## What is being asked
Copy out each line containing "DATABASE" from the entries below.

Stored data entries:
···
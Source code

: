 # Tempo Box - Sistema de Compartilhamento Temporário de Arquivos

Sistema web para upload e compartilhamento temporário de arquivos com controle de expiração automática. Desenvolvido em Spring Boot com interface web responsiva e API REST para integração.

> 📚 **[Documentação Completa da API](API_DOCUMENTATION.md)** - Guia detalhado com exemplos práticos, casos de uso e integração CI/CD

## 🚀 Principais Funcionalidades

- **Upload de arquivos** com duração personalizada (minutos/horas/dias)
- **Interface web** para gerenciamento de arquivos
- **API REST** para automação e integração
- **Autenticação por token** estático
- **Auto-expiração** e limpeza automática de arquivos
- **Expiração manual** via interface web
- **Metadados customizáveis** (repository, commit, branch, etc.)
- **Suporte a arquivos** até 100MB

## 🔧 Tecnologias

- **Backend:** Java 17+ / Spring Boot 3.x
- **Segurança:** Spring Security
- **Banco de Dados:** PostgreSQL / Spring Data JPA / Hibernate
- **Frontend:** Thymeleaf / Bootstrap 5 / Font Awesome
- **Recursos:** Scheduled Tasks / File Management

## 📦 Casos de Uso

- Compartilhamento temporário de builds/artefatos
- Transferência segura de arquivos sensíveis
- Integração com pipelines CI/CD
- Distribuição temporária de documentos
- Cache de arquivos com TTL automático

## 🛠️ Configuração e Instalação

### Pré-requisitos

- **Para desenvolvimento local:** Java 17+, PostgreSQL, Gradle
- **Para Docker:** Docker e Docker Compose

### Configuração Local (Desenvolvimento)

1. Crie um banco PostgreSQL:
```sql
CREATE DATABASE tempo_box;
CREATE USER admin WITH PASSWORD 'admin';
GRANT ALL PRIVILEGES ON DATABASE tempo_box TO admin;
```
···
## Solution
CREATE DATABASE tempo_box;
GRANT ALL PRIVILEGES ON DATABASE tempo_box TO admin;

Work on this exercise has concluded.